According to a Canadian media report on Tuesday reported by the Toronto Star, in August 2020, restaurateurs Aly Hamam and Omar Hamam in Tahini, along with cousin Ahmed, decided to switch companies from the money stored in Bitcoin. A good option,” he said. Bitcoin cost around $12,000 at the time. Aly Hamam announced that the company was benefiting from its initial investment in cryptocurrency.

"We received the Bitcoin model for our company's balance sheet in August 2020, and our initial capital has grown by more than 300% since then," Hamam said.

Bitcoin's value hit an all-time high of $67,000 in November and has fallen to $41,729 at the time of this writing. Although the company saw its sales drop 80% in the week when Covid-19 spread everywhere, Hamam said its crypto capital grew from three to nine restaurants at a time when many industry players are experiencing financial difficulties. Increase this number to 25 by the end of the year.

Hamam said, “We only keep six months of working capital and invest in bitcoin. So when we expand, we don't have to sell bitcoin to pay for expansion.” We try to do well, but don't sell bitcoin, and we just have to keep our grip."

Currently, Tahini stores in Ontario do not accept Bitcoin or other cryptocurrencies, but all stores have Bitcoin ATMs where customers can purchase tokens before, during, or after a meal. At the time of the initial investment (the amount is uncertain), Hamam hinted that if there was no "claim", the company would continue to use Bitcoin as an asset.

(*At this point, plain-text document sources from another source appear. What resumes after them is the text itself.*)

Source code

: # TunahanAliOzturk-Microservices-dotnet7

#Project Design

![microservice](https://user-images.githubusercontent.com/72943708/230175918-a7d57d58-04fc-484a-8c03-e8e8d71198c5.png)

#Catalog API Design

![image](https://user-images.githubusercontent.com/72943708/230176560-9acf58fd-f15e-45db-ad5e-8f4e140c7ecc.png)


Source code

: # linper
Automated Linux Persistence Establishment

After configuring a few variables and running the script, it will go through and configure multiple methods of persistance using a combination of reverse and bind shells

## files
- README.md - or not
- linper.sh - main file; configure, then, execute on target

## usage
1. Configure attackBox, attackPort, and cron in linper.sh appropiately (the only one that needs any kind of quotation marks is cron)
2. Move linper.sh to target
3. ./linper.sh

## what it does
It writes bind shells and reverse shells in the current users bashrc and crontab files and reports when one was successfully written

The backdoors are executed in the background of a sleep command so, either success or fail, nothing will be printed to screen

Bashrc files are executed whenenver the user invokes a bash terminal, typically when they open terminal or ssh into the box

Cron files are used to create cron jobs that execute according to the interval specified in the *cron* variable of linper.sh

“We will continue to strive to get the best food possible, and we are also helping people financially through Bitcoin.”

Restaurants like Tahini don't seem to be subject to Ontario regulators, but that's not always the case with local crypto companies. The Ontario Securities Commission (OSC) has taken down cryptocurrency exchanges operating in the region, including Binance, OKEx, Bybit, KuCoin and Polo Digital Products. On January 14, Bitfinex announced that it would close the accounts of Ontario users who do not have equal access to the platform and many users "will not be able to use the services" starting March 1.